The persistent storage options

Containers are meant to be ephemeral, and so scale pretty well for stateless applications. Stateful containers, however, need to be treated differently. For stateful applications, a persistent storage mechanism has to be there for the container idea to be right and relevant. Containers can be developed and dismantled without the data persistence. The data resides within the container. If there is any change, then the data gets lost. For some situations, this data loss is not a big issue. For certain scenarios, the data loss is not accepted; the data persistence feature has to be there. The solution approach prescribed by Docker is given in the following section.

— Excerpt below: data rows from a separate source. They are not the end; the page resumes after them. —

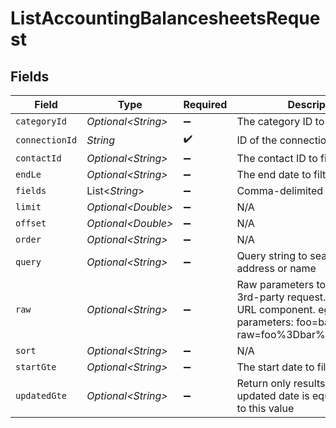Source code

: # ListAccountingBalancesheetsRequest


## Fields

| Field                                                                                                                                            | Type                                                                                                                                             | Required                                                                                                                                         | Description                                                                                                                                      |
| ------------------------------------------------------------------------------------------------------------------------------------------------ | ------------------------------------------------------------------------------------------------------------------------------------------------ | ------------------------------------------------------------------------------------------------------------------------------------------------ | ------------------------------------------------------------------------------------------------------------------------------------------------ |
| `categoryId`                                                                                                                                     | *Optional\<String>*                                                                                                                              | :heavy_minus_sign:                                                                                                                               | The category ID to filter by                                                                                                                     |
| `connectionId`                                                                                                                                   | *String*                                                                                                                                         | :heavy_check_mark:                                                                                                                               | ID of the connection                                                                                                                             |
| `contactId`                                                                                                                                      | *Optional\<String>*                                                                                                                              | :heavy_minus_sign:                                                                                                                               | The contact ID to filter by                                                                                                                      |
| `endLe`                                                                                                                                          | *Optional\<String>*                                                                                                                              | :heavy_minus_sign:                                                                                                                               | The end date to filter by                                                                                                                        |
| `fields`                                                                                                                                         | List\<*String*>                                                                                                                                  | :heavy_minus_sign:                                                                                                                               | Comma-delimited fields to return                                                                                                                 |
| `limit`                                                                                                                                          | *Optional\<Double>*                                                                                                                              | :heavy_minus_sign:                                                                                                                               | N/A                                                                                                                                              |
| `offset`                                                                                                                                         | *Optional\<Double>*                                                                                                                              | :heavy_minus_sign:                                                                                                                               | N/A                                                                                                                                              |
| `order`                                                                                                                                          | *Optional\<String>*                                                                                                                              | :heavy_minus_sign:                                                                                                                               | N/A                                                                                                                                              |
| `query`                                                                                                                                          | *Optional\<String>*                                                                                                                              | :heavy_minus_sign:                                                                                                                               | Query string to search. eg. email address or name                                                                                                |
| `raw`                                                                                                                                            | *Optional\<String>*                                                                                                                              | :heavy_minus_sign:                                                                                                                               | Raw parameters to include in the 3rd-party request. Encoded as a URL component. eg. raw parameters: foo=bar&zoo=bar -> raw=foo%3Dbar%26zoo%3Dbar |
| `sort`                                                                                                                                           | *Optional\<String>*                                                                                                                              | :heavy_minus_sign:                                                                                                                               | N/A                                                                                                                                              |
| `startGte`                                                                                                                                       | *Optional\<String>*                                                                                                                              | :heavy_minus_sign:                                                                                                                               | The start date to filter by                                                                                                                      |
| `updatedGte`                                                                                                                                     | *Optional\<String>*                                                                                                                              | :heavy_minus_sign:                                                                                                                               | Return only results whose updated date is equal or greater to this value                                                                         |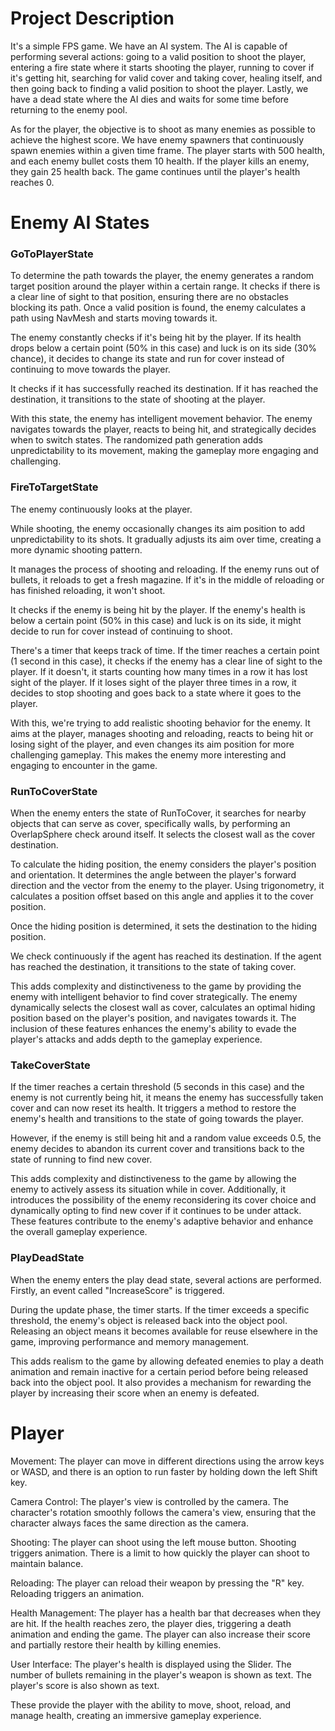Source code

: # Project Description
It's a simple FPS game. We have an AI system. The AI is capable of performing several actions: going to a valid position to shoot the player, entering a fire state where it starts shooting the player, running to cover if it's getting hit, searching for valid cover and taking cover, healing itself, and then going back to finding a valid position to shoot the player. Lastly, we have a dead state where the AI dies and waits for some time before returning to the enemy pool.

As for the player, the objective is to shoot as many enemies as possible to achieve the highest score. We have enemy spawners that continuously spawn enemies within a given time frame. The player starts with 500 health, and each enemy bullet costs them 10 health. If the player kills an enemy, they gain 25 health back. The game continues until the player's health reaches 0.

# Enemy AI States

### GoToPlayerState
To determine the path towards the player, the enemy generates a random target position around the player within a certain range. It checks if there is a clear line of sight to that position, ensuring there are no obstacles blocking its path. Once a valid position is found, the enemy calculates a path using NavMesh and starts moving towards it.

The enemy constantly checks if it's being hit by the player. If its health drops below a certain point (50% in this case) and luck is on its side (30% chance), it decides to change its state and run for cover instead of continuing to move towards the player.

It checks if it has successfully reached its destination. If it has reached the destination, it transitions to the state of shooting at the player.

With this state, the enemy has intelligent movement behavior. The enemy navigates towards the player, reacts to being hit, and strategically decides when to switch states. The randomized path generation adds unpredictability to its movement, making the gameplay more engaging and challenging.
### FireToTargetState
The enemy continuously looks at the player.

While shooting, the enemy occasionally changes its aim position to add unpredictability to its shots. It gradually adjusts its aim over time, creating a more dynamic shooting pattern.

It manages the process of shooting and reloading. If the enemy runs out of bullets, it reloads to get a fresh magazine. If it's in the middle of reloading or has finished reloading, it won't shoot.

It checks if the enemy is being hit by the player. If the enemy's health is below a certain point (50% in this case) and luck is on its side, it might decide to run for cover instead of continuing to shoot.

There's a timer that keeps track of time. If the timer reaches a certain point (1 second in this case), it checks if the enemy has a clear line of sight to the player. If it doesn't, it starts counting how many times in a row it has lost sight of the player. If it loses sight of the player three times in a row, it decides to stop shooting and goes back to a state where it goes to the player.

With this, we're trying to add realistic shooting behavior for the enemy. It aims at the player, manages shooting and reloading, reacts to being hit or losing sight of the player, and even changes its aim position for more challenging gameplay. This makes the enemy more interesting and engaging to encounter in the game.
### RunToCoverState
When the enemy enters the state of RunToCover, it searches for nearby objects that can serve as cover, specifically walls, by performing an OverlapSphere check around itself. It selects the closest wall as the cover destination.

To calculate the hiding position, the enemy considers the player's position and orientation. It determines the angle between the player's forward direction and the vector from the enemy to the player. Using trigonometry, it calculates a position offset based on this angle and applies it to the cover position.

Once the hiding position is determined, it sets the destination to the hiding position.

We check continuously if the agent has reached its destination. If the agent has reached the destination, it transitions to the state of taking cover.

This adds complexity and distinctiveness to the game by providing the enemy with intelligent behavior to find cover strategically. The enemy dynamically selects the closest wall as cover, calculates an optimal hiding position based on the player's position, and navigates towards it. The inclusion of these features enhances the enemy's ability to evade the player's attacks and adds depth to the gameplay experience.
### TakeCoverState
If the timer reaches a certain threshold (5 seconds in this case) and the enemy is not currently being hit, it means the enemy has successfully taken cover and can now reset its health. It triggers a method to restore the enemy's health and transitions to the state of going towards the player.

However, if the enemy is still being hit and a random value exceeds 0.5, the enemy decides to abandon its current cover and transitions back to the state of running to find new cover.

This adds complexity and distinctiveness to the game by allowing the enemy to actively assess its situation while in cover. Additionally, it introduces the possibility of the enemy reconsidering its cover choice and dynamically opting to find new cover if it continues to be under attack. These features contribute to the enemy's adaptive behavior and enhance the overall gameplay experience.
### PlayDeadState
When the enemy enters the play dead state, several actions are performed. Firstly, an event called "IncreaseScore" is triggered.

During the update phase, the timer starts. If the timer exceeds a specific threshold, the enemy's object is released back into the object pool. Releasing an object means it becomes available for reuse elsewhere in the game, improving performance and memory management.

This adds realism to the game by allowing defeated enemies to play a death animation and remain inactive for a certain period before being released back into the object pool. It also provides a mechanism for rewarding the player by increasing their score when an enemy is defeated.
# Player
Movement: The player can move in different directions using the arrow keys or WASD, and there is an option to run faster by holding down the left Shift key.

Camera Control: The player's view is controlled by the camera. The character's rotation smoothly follows the camera's view, ensuring that the character always faces the same direction as the camera.

Shooting: The player can shoot using the left mouse button. Shooting triggers animation. There is a limit to how quickly the player can shoot to maintain balance.

Reloading: The player can reload their weapon by pressing the "R" key. Reloading triggers an animation.

Health Management: The player has a health bar that decreases when they are hit. If the health reaches zero, the player dies, triggering a death animation and ending the game. The player can also increase their score and partially restore their health by killing enemies.

User Interface: The player's health is displayed using the Slider. The number of bullets remaining in the player's weapon is shown as text. The player's score is also shown as text.

These provide the player with the ability to move, shoot, reload, and manage health, creating an immersive gameplay experience.
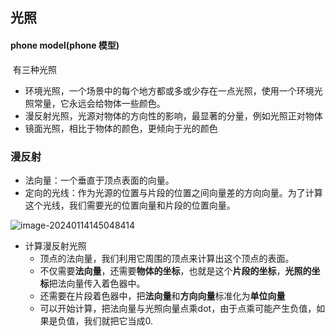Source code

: ## 光照

#### phone model(phone 模型)

​		有三种光照

- 环境光照，一个场景中的每个地方都或多或少存在一点光照，使用一个环境光照常量，它永远会给物体一些颜色。
- 漫反射光照，光源对物体的方向性的影响，最显著的分量，例如光照正对物体
- 镜面光照，相比于物体的颜色，更倾向于光的颜色



### 漫反射

- 法向量：一个垂直于顶点表面的向量。
- 定向的光线：作为光源的位置与片段的位置之间向量差的方向向量。为了计算这个光线，我们需要光的位置向量和片段的位置向量。

![image-20240114145048414](C:\Users\19720\AppData\Roaming\Typora\typora-user-images\image-20240114145048414.png)

- 计算漫反射光照
  - 顶点的法向量，我们利用它周围的顶点来计算出这个顶点的表面。
  - 不仅需要**法向量**，还需要**物体的坐标**，也就是这个**片段的坐标**，**光照的坐标**把法向量传入着色器中。
  - 还需要在片段着色器中，把**法向量**和**方向向量**标准化为**单位向量**
  - 可以开始计算，把法向量与光照向量点乘dot，由于点乘可能产生负值，如果是负值，我们就把它当成0.  

​			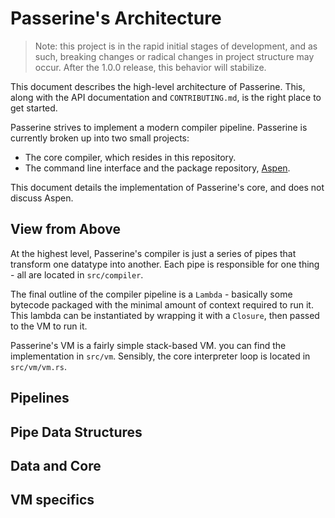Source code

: # Passerine's Architecture
> Note: this project is in the rapid initial stages of development, and as such, breaking changes or radical changes in project structure may occur. After the 1.0.0 release, this behavior will stabilize.

This document describes the high-level architecture of Passerine. This, along with the API documentation and `CONTRIBUTING.md`, is the right place to get started.

Passerine strives to implement a modern compiler pipeline. Passerine is currently broken up into two small projects:

- The core compiler, which resides in this repository.
- The command line interface and the package repository, [Aspen](https://github.com/vrtbl/aspen).

This document details the implementation of Passerine's core, and does not discuss Aspen.

## View from Above
At the highest level, Passerine's compiler is just a series of pipes that transform one datatype into another. Each pipe is responsible for one thing - all are located in `src/compiler`.

The final outline of the compiler pipeline is a `Lambda` - basically some bytecode packaged with the minimal amount of context required to run it. This lambda can be instantiated by wrapping it with a `Closure`, then passed to the VM to run it.

Passerine's VM is a fairly simple stack-based VM. you can find the implementation in `src/vm`. Sensibly, the core interpreter loop is located in `src/vm/vm.rs`.

## Pipelines

## Pipe Data Structures

## Data and Core

## VM specifics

It is possible to store data within the writable layer of a container, but there are a few downsides:

  • The data won't persist when that container is no longer running, and it can be difficult to get the data out of the container if another process needs it.
  • A container's writable layer is tightly coupled to the host machine where the container is running. Moving the data somewhere else is a difficult affair.
  • Writing into a container's writable layer requires a storage driver to manage the filesystem. The storage driver provides a union filesystem, using the Linux kernel. This extra abstraction reduces performance as compared to using data volumes, which write directly to the host filesystem.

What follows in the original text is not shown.